### Supplied material:
+ + + + + + +

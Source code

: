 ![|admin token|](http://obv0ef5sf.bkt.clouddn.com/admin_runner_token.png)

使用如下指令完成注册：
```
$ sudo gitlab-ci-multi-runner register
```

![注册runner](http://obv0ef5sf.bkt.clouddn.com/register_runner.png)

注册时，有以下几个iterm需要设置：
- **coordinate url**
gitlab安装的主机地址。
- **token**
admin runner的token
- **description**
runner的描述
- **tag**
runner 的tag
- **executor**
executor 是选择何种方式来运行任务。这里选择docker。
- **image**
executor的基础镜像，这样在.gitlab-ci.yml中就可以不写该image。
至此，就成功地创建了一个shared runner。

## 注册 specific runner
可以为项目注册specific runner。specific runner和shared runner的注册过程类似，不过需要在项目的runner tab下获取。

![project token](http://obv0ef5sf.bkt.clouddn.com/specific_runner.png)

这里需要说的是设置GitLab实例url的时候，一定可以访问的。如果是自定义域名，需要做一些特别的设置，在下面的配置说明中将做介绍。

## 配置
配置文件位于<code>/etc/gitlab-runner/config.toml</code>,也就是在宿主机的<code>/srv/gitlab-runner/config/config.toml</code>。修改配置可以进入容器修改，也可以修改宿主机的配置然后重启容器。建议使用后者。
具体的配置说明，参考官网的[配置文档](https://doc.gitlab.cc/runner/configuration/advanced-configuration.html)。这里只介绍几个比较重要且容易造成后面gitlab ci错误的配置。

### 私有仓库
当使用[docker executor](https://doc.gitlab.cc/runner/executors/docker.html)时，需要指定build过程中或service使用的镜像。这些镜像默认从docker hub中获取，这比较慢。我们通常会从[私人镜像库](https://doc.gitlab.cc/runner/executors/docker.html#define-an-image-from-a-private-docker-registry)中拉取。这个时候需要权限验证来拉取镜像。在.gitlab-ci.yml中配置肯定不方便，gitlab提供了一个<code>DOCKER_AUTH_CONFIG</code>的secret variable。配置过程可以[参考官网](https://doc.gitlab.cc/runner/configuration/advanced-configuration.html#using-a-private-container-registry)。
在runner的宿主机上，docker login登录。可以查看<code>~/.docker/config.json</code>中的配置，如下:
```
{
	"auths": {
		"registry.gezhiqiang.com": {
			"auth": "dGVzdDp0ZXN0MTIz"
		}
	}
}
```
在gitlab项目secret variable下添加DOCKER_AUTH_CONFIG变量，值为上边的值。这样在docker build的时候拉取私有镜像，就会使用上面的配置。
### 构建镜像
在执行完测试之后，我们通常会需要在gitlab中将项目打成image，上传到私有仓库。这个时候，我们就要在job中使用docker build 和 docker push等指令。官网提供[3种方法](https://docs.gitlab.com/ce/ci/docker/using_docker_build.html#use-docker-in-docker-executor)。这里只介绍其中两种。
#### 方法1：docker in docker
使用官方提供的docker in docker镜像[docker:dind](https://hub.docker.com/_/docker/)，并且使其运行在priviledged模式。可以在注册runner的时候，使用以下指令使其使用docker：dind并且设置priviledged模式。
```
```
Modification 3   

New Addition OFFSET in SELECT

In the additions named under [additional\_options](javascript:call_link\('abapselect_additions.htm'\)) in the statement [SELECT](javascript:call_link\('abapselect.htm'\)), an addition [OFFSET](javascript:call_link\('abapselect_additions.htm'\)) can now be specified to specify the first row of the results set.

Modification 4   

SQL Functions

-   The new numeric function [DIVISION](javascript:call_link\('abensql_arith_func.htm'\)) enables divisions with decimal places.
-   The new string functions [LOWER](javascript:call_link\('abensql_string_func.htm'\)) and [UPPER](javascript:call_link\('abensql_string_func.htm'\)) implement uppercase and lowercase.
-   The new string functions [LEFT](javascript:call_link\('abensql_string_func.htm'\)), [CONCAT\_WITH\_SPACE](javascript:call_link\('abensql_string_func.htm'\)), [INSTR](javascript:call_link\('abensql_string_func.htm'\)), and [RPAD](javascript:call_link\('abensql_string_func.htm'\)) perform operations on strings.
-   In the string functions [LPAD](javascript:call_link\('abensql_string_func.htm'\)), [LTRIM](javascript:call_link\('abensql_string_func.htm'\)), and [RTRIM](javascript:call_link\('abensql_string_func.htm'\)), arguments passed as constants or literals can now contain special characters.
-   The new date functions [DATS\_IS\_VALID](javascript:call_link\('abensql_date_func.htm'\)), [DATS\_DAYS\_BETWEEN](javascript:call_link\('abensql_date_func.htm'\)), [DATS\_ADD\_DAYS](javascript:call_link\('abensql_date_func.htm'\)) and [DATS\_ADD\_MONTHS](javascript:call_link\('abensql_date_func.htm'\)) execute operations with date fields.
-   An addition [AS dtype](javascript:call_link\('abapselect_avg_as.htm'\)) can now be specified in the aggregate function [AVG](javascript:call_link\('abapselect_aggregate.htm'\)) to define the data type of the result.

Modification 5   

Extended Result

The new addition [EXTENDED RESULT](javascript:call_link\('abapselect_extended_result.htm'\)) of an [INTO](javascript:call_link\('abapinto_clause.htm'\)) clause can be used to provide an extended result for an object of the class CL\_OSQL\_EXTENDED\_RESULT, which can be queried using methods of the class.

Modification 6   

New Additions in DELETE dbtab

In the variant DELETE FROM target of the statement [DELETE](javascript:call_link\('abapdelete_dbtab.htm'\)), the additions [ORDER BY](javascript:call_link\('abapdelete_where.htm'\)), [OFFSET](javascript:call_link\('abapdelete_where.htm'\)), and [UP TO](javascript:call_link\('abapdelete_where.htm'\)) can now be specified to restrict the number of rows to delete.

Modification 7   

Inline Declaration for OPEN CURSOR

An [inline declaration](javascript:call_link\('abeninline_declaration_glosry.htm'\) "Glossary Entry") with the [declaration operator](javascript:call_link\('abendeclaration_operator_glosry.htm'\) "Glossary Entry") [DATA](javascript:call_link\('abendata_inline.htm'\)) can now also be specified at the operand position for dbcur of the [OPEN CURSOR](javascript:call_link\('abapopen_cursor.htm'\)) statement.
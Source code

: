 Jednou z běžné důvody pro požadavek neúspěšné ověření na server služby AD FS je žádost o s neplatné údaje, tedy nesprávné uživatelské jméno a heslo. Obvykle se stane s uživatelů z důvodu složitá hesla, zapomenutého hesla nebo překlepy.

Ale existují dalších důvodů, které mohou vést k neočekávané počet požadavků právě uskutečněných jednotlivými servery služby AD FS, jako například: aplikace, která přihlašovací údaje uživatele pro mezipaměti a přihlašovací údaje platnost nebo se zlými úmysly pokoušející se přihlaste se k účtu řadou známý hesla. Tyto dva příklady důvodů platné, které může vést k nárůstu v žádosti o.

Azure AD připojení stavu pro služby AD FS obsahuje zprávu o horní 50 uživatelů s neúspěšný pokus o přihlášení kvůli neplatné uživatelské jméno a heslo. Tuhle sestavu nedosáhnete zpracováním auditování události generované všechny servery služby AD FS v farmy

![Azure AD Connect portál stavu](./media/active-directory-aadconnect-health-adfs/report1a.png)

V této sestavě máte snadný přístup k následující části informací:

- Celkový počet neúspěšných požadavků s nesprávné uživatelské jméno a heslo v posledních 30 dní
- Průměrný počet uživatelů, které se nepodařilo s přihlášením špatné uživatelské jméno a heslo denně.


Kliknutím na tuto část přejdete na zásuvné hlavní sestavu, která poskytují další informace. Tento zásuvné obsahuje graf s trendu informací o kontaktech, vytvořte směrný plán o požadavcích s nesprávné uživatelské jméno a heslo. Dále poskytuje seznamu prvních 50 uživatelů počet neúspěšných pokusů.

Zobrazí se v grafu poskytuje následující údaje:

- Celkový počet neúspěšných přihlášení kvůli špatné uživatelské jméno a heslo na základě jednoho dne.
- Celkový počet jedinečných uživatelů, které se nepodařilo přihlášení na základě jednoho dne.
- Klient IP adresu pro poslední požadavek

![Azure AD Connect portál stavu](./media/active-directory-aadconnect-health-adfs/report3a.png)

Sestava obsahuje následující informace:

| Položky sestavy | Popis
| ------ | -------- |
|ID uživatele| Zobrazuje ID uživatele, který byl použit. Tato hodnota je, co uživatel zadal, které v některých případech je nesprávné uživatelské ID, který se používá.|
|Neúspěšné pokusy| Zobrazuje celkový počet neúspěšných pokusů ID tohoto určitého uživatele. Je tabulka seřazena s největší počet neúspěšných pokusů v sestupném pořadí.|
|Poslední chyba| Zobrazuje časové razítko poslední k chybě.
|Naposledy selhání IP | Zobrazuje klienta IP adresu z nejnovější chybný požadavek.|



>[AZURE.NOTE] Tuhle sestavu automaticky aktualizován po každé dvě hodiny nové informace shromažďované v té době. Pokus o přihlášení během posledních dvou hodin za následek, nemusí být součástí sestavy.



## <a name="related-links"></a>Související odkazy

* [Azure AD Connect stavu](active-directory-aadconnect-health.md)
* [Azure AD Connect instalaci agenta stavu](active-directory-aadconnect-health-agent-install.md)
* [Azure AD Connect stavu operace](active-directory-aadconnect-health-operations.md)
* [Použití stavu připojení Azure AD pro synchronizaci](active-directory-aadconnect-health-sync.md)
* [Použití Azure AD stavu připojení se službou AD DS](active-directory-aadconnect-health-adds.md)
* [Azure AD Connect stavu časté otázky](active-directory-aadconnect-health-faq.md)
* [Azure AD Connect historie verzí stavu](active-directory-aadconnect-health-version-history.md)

+ + + + + + +

### Action item:
Transcribe the entries above word for word, from the first line through the line containing "## 注册 specific runner", and nothing else.

### Your solution:
Source code

: ![|admin token|](http://obv0ef5sf.bkt.clouddn.com/admin_runner_token.png)

使用如下指令完成注册：
```
$ sudo gitlab-ci-multi-runner register
```

![注册runner](http://obv0ef5sf.bkt.clouddn.com/register_runner.png)

注册时，有以下几个iterm需要设置：
- **coordinate url**
gitlab安装的主机地址。
- **token**
admin runner的token
- **description**
runner的描述
- **tag**
runner 的tag
- **executor**
executor 是选择何种方式来运行任务。这里选择docker。
- **image**
executor的基础镜像，这样在.gitlab-ci.yml中就可以不写该image。
至此，就成功地创建了一个shared runner。

## 注册 specific runner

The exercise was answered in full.